The plot revolves around a blossoming relationship that is cut short because of the war. Though Mathilde is willing to wait for Manech's return, word reaches her that he was sent to the battlefield to die. His body was never recovered, and Mathilde doesn't want to give up hope just yet, even though her guardians want her to move on with her life. She uses the money her parents left her to investigate what exactly happened on Manech's last day, in the process uncovering several other remarkable stories. Each new lead and story brings her a little closer to the truth.

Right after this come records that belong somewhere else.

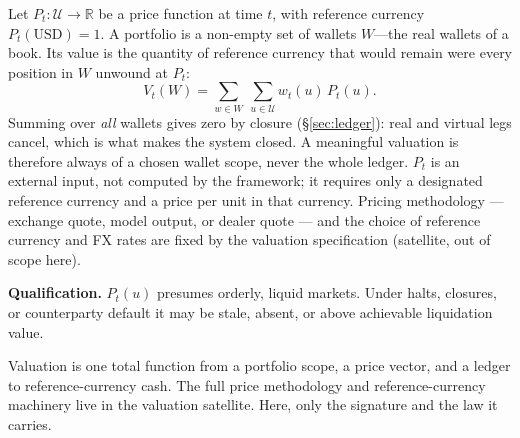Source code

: \begin{definition}
\label{def:portfolio-value}
Let $P_t : \mathcal{U} \to \mathbb{R}$ be a price function at time $t$, with reference currency $P_t(\mathrm{USD}) = 1$. A portfolio is a non-empty set of wallets $W$---the real wallets of a book. Its value is the quantity of reference currency that would remain were every position in $W$ unwound at $P_t$:
\[
V_t(W) = \sum_{w \in W}\ \sum_{u \in \mathcal{U}} w_t(u)\,P_t(u).
\]
Summing over \emph{all} wallets gives zero by closure (\S\ref{sec:ledger}): real and virtual legs cancel, which is what makes the system closed. A meaningful valuation is therefore always of a chosen wallet scope, never the whole ledger. $P_t$ is an external input, not computed by the framework; it requires only a designated reference currency and a price per unit in that currency. Pricing methodology --- exchange quote, model output, or dealer quote --- and the choice of reference currency and FX rates are fixed by the valuation specification (satellite, out of scope here).
\end{definition}

\noindent\textbf{Qualification.} $P_t(u)$ presumes orderly, liquid markets. Under halts, closures, or counterparty default it may be stale, absent, or above achievable liquidation value.

\medskip
\noindent Valuation is one total function from a portfolio scope, a price vector, and a ledger to reference-currency cash. The full price methodology and reference-currency machinery live in the valuation satellite. Here, only the signature and the law it carries.

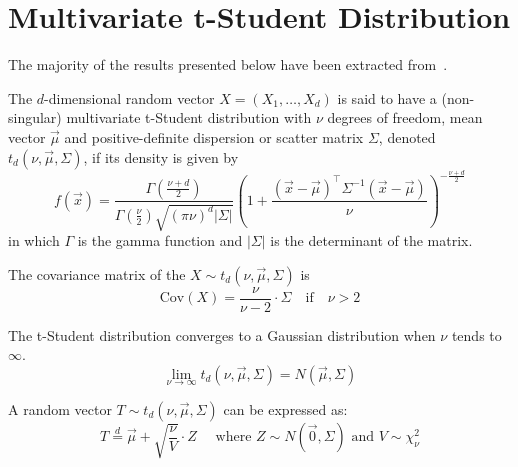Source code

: \documentclass[11pt,fleqn]{book} %
\begin{document}
\section{Multivariate t-Student Distribution}
\label{ap:mtsd}

The majority of the results presented below have been extracted 
from~\cite{kotz:2004,demarta:2005}.

\begin{definition}
	The $d$-dimensional random vector $X=(X_1,\dots,X_d)$ is said to have a 
	(non-singular) multivariate t-Student distribution with $\nu$ degrees of 
	freedom, mean vector $\vec{\mu}$ and positive-definite dispersion or 
	scatter matrix $\Sigma$, denoted $t_d(\nu,\vec{\mu},\Sigma)$, if its 
	density is given by
	\begin{displaymath}
		f(\vec{x})=\frac{\Gamma\left(\frac{\nu+d}{2}\right)}
		{\Gamma\left(\frac{\nu}{2}\right)\sqrt{(\pi \nu)^d |\Sigma|}}
		\left(
		1+ \frac{(\vec{x}-\vec{\mu})^\top\Sigma^{-1}(\vec{x}-\vec{\mu})}{\nu}
		\right)^{-\frac{\nu+d}{2}}
	\end{displaymath}
	in which $\Gamma$ is the gamma function and $|\Sigma|$ is the 
	determinant of the matrix.
\end{definition}

\begin{proposition}
	The covariance matrix of the $X \sim t_d(\nu,\vec{\mu},\Sigma)$ is
	\begin{displaymath}
		\text{Cov}(X) = \frac{\nu}{\nu-2} \cdot \Sigma \quad \text{if} 
		\quad \nu > 2
	\end{displaymath}
\end{proposition}

\begin{proposition}
	The t-Student distribution converges to a Gaussian distribution 
	when $\nu$ tends to $\infty$.
	\begin{displaymath}
		\lim_{\nu \to \infty} t_d(\nu,\vec{\mu},\Sigma) = N(\vec{\mu},\Sigma)
	\end{displaymath}
\end{proposition}

\begin{proposition}
	\label{prop:mtschar}
	A random vector $T \sim t_d(\nu,\vec{\mu},\Sigma)$ can be expressed as:
	\begin{displaymath}
		T \stackrel{d}{=} \vec{\mu} + \sqrt{\frac{\nu}{V}}\cdot Z
		\quad \text{ where } Z \sim N(\vec{0},\Sigma) 
		\text{ and } V \sim \chi_{\nu}^2
	\end{displaymath}
\end{proposition}
\end{document}
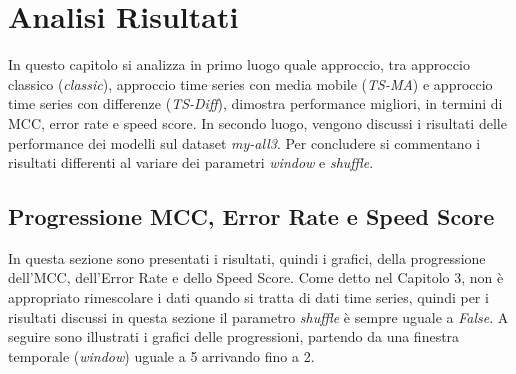 \chapter{Analisi Risultati}

\medskip
In questo capitolo si analizza in primo luogo quale approccio, tra approccio classico (\textit{classic}), approccio time series con media mobile (\textit{TS-MA}) e approccio time series con differenze (\textit{TS-Diff}), dimostra performance migliori, in termini di MCC, error rate e speed score. In secondo luogo, vengono discussi i risultati delle performance dei modelli sul dataset \textit{my-all3}. Per concludere si commentano i risultati differenti al variare dei parametri \textit{window} e \textit{shuffle}.

\section{Progressione MCC, Error Rate e Speed Score}
In questa sezione sono presentati i risultati, quindi i grafici, della progressione dell'MCC, dell'Error Rate e dello Speed Score. Come detto nel Capitolo 3, non \`e appropriato rimescolare i dati quando si tratta di dati time series, quindi per i risultati discussi in questa sezione il parametro \textit{shuffle} \`e sempre uguale a \textit{False}.
A seguire sono illustrati i grafici delle progressioni, partendo da una finestra temporale (\textit{window}) uguale a 5 arrivando fino a 2.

With the extra budget to his disposal, Jeunet was able to go absolutely wild on the visuals. They're not quite as expressive compared to his earlier films, but the level of detail is truly astonishing. The war scenes use a darker, dirtier color palette, but it's the sepia-colored segments that are sure to etch themselves on your retina. The minute color grading gives the visuals such a lush and warm quality that they form the essence of the film's atmosphere. Even 20 years later, they haven't lost an ounce of their original appeal, and they hold up both technically and aesthetically. Not many films can claim such a feat.
Though the music isn't quite as distinctive, Jeunet was able to land Angelo Badalamenti to do the score. Badalamenti is best known for composing some of Lynch's most iconic scores, and the quality of his work is consistently high. While A Very Long Engagement could've used a slightly more memorable main theme or hook, the soundtrack is moody and stylish and always manages to highlight and strengthen the right emotions for each scene. It's a perfectly balanced score, though considering the talent involved, I do believe the potential was there to do even better.
The cast is a veritable who's who of the French acting world. Jeunet mixes respected regulars (like Dominique Pinon and Audrey Tautou) and future superstars (Gaspard Ulliel and Marion Cotillard stand out) with established and decorated talents (Jodie Foster and Albert Dupontel) to create one of the most impressive casts I've seen in a French film. Not everyone gets as much screen time and some parts are pretty minor, but having qualified actors for every position is a welcome luxury. The primary focus lies with Tautou, of course, she already demonstrated in Jeunet's previous film that she can bear the weight with ease.
Where a film like Amélie focused more on funny, quirky yet oddly recognizable details and allowed itself a bit more leeway with the plot, A Very Long Engagement is a slightly more singular experience. It's probably Jeunet's biggest concession in trying to appeal to a broader audience. The quirkiness is still there, just in smaller and more concentrated doses. The plot is still pretty elaborate, and it could've used a bit of tightening to bring the runtime down 15 or 20 minutes. The film never drags, nor does it ever feel dull or forced, but it does get just a little monotone as the film progresses.
A Very Long Engagement is a more than worthy successor to Amélie. The film isn't quite as good, but the way Jeunet avoids most common pitfalls is laudable. The result is a very stylish, lovingly crafted romance that carries Jeunet's signature, offers quality in every department and should appeal to a broad audience without feeling too generic or dumbed-down. It's not as dark, edgy or imaginative as his earlier work, but that was never really in the cards. Instead, Jeunet made a film that could please both longtime enthusiasts and newfound fans. An easy recommend for anyone who hasn't seen it yet.